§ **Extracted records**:
______

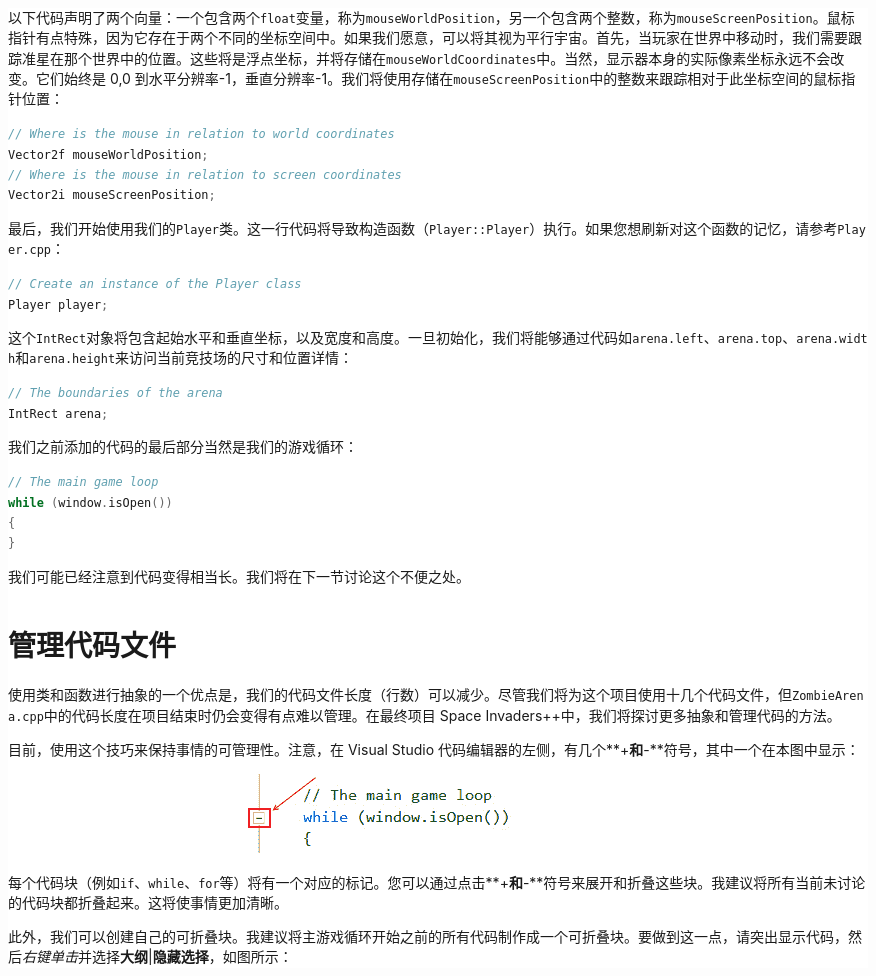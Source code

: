 以下代码声明了两个向量：一个包含两个`float`变量，称为`mouseWorldPosition`，另一个包含两个整数，称为`mouseScreenPosition`。鼠标指针有点特殊，因为它存在于两个不同的坐标空间中。如果我们愿意，可以将其视为平行宇宙。首先，当玩家在世界中移动时，我们需要跟踪准星在那个世界中的位置。这些将是浮点坐标，并将存储在`mouseWorldCoordinates`中。当然，显示器本身的实际像素坐标永远不会改变。它们始终是 0,0 到水平分辨率-1，垂直分辨率-1。我们将使用存储在`mouseScreenPosition`中的整数来跟踪相对于此坐标空间的鼠标指针位置：

```cpp
// Where is the mouse in relation to world coordinates
Vector2f mouseWorldPosition;
// Where is the mouse in relation to screen coordinates
Vector2i mouseScreenPosition;
```

最后，我们开始使用我们的`Player`类。这一行代码将导致构造函数（`Player::Player`）执行。如果您想刷新对这个函数的记忆，请参考`Player.cpp`：

```cpp
// Create an instance of the Player class
Player player;
```

这个`IntRect`对象将包含起始水平和垂直坐标，以及宽度和高度。一旦初始化，我们将能够通过代码如`arena.left`、`arena.top`、`arena.width`和`arena.height`来访问当前竞技场的尺寸和位置详情：

```cpp
// The boundaries of the arena
IntRect arena;
```

我们之前添加的代码的最后部分当然是我们的游戏循环：

```cpp
// The main game loop
while (window.isOpen())
{
}
```

我们可能已经注意到代码变得相当长。我们将在下一节讨论这个不便之处。

# 管理代码文件

使用类和函数进行抽象的一个优点是，我们的代码文件长度（行数）可以减少。尽管我们将为这个项目使用十几个代码文件，但`ZombieArena.cpp`中的代码长度在项目结束时仍会变得有点难以管理。在最终项目 Space Invaders++中，我们将探讨更多抽象和管理代码的方法。

目前，使用这个技巧来保持事情的可管理性。注意，在 Visual Studio 代码编辑器的左侧，有几个**+**和**-**符号，其中一个在本图中显示：

![](img/B14278_08_04.jpg)

每个代码块（例如`if`、`while`、`for`等）将有一个对应的标记。您可以通过点击**+**和**-**符号来展开和折叠这些块。我建议将所有当前未讨论的代码块都折叠起来。这将使事情更加清晰。

此外，我们可以创建自己的可折叠块。我建议将主游戏循环开始之前的所有代码制作成一个可折叠块。要做到这一点，请突出显示代码，然后*右键单击*并选择**大纲**|**隐藏选择**，如图所示：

______

§ **TASK TO COMPLETE**: The answer is each line from the entries above in which the word "IntRect" occurs.

§ **RESULT OF THE TASK**:
这个`IntRect`对象将包含起始水平和垂直坐标，以及宽度和高度。一旦初始化，我们将能够通过代码如`arena.left`、`arena.top`、`arena.width`和`arena.height`来访问当前竞技场的尺寸和位置详情：
IntRect arena;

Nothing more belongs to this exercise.